撃ちまくり、弾がなくなると全裸のまま座って飲み泣いた。
「これは毒を出しきったほうがよさそうだな」
「毒を食らわば皿までか……」
僕と橋部はコソコソ話した。
「田中、彼女ってのはどんな人だったんだ?」
僕はあえて直球で尋ねた。
「いい子だったよお、器量が良くて、目が大きくて、よく笑う人だった。俺といると楽しいって言ってくれたんだよお。だから俺はいつも“楽しいやろ? おもろいやろ?”って彼女と話してたんだ……」
彼の口ぶりは、ガキの使いの破天荒ココリコ田中でやっていたのとそっくりだった。
「みんなを呼べェ!」
田中は急に叫んだ。
もはや自分が何を言っているのか自覚していない様子だ。
髪を振り乱し、ひたすら最愛の人の名前を呼んで(なぜか毎回名前が違った)いた。
僕はふとあることを思った。
いや、本当はそんなことを思うべきではなかったのだろうが、実のところ田中の彼女を知っている者は田中以外にいない。
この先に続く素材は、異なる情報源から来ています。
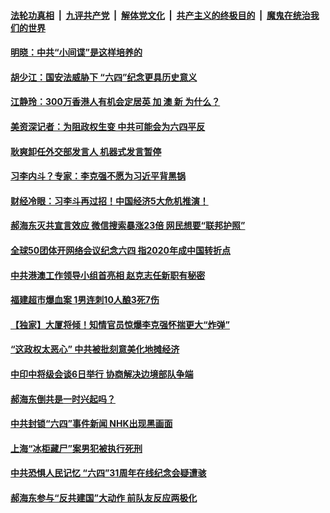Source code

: ####  [法轮功真相](../../../../basic/blob/master/README.md?t=06060601) &nbsp;|&nbsp; [九评共产党](../../../../9ping.md/blob/master/README.md?t=06060601) &nbsp;|&nbsp; [解体党文化](../../../../jtdwh.md/blob/master/README.md?t=06060601)  &nbsp;|&nbsp; [共产主义的终极目的](../../../../gczydzjmd.md/blob/master/README.md?t=06060601) &nbsp;|&nbsp; [魔鬼在统治我们的世界](../../../../mgztzwmdsj.md/blob/master/README.md?t=06060601) 

#### [明晓：中共“小间谍”是这样培养的](../pages/soh5/387049.md?t=06060601) 
#### [胡少江：国安法威胁下  “六四”纪念更具历史意义](../pages/soh5/387037.md?t=06060601) 
#### [江静玲：300万香港人有机会定居英 加 澳 新  为什么？](../pages/soh5/387028.md?t=06060601) 
#### [美资深记者：为阻政权生变 中共可能会为六四平反](../pages/soh5/386929.md?t=06060601) 
#### [耿爽卸任外交部发言人 机器式发言暂停](../pages/soh5/386914.md?t=06060601) 
#### [习李内斗？专家：李克强不愿为习近平背黑锅](../pages/soh5/386902.md?t=06060601) 
#### [财经冷眼：习李斗再过招！中国经济5大危机推演！](../pages/soh5/386911.md?t=06060601) 
#### [郝海东灭共宣言效应 微信搜索暴涨23倍 网民想要“联邦护照”](../pages/soh5/386860.md?t=06060601) 
#### [全球50团体开网络会议纪念六四 指2020年成中国转折点](../pages/soh5/386854.md?t=06060601) 
#### [中共港澳工作领导小组首亮相 赵克志任新职有秘密](../pages/soh5/386851.md?t=06060601) 
#### [福建超市爆血案 1男连刺10人酿3死7伤](../pages/soh5/386845.md?t=06060601) 
#### [【独家】大厦将倾！知情官员惊爆李克强怀揣更大“炸弹”](../pages/soh5/386833.md?t=06060601) 
#### [“这政权太恶心” 中共被批刻意美化地摊经济](../pages/soh5/386767.md?t=06060601) 
#### [中印中将级会谈6日举行 协商解决边境部队争端](../pages/soh5/386782.md?t=06060601) 
#### [郝海东倒共是一时兴起吗？](../pages/soh5/386728.md?t=06060601) 
#### [中共封锁“六四”事件新闻  NHK出现黑画面](../pages/soh5/386710.md?t=06060601) 
#### [上海“冰柜藏尸”案男犯被执行死刑](../pages/soh5/386689.md?t=06060601) 
#### [中共恐惧人民记忆 “六四”31周年在线纪念会疑遭骇](../pages/soh5/386707.md?t=06060601) 
#### [郝海东参与“反共建国”大动作 前队友反应两极化](../pages/soh5/386695.md?t=06060601)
即死したという情報を聞いたのも田中からで、埋葬も彼ひとりがやった。
ボディーガードも誰ひとりとして田中の彼女を直接見ておらず、密会は常に二人きりだったという。
「田中、彼女はどんな人だった?」
「いい子だったよお、器量は良くなかったが肌が白くて、感情豊かな人だった……」
「名前は?」
「サトコ……」
「歳は?」
「二十六……」
十五分後に同じ質問をした。
「名前は?」
「サヤカ……」
「歳は?」
「二十三……」
あっ(察し)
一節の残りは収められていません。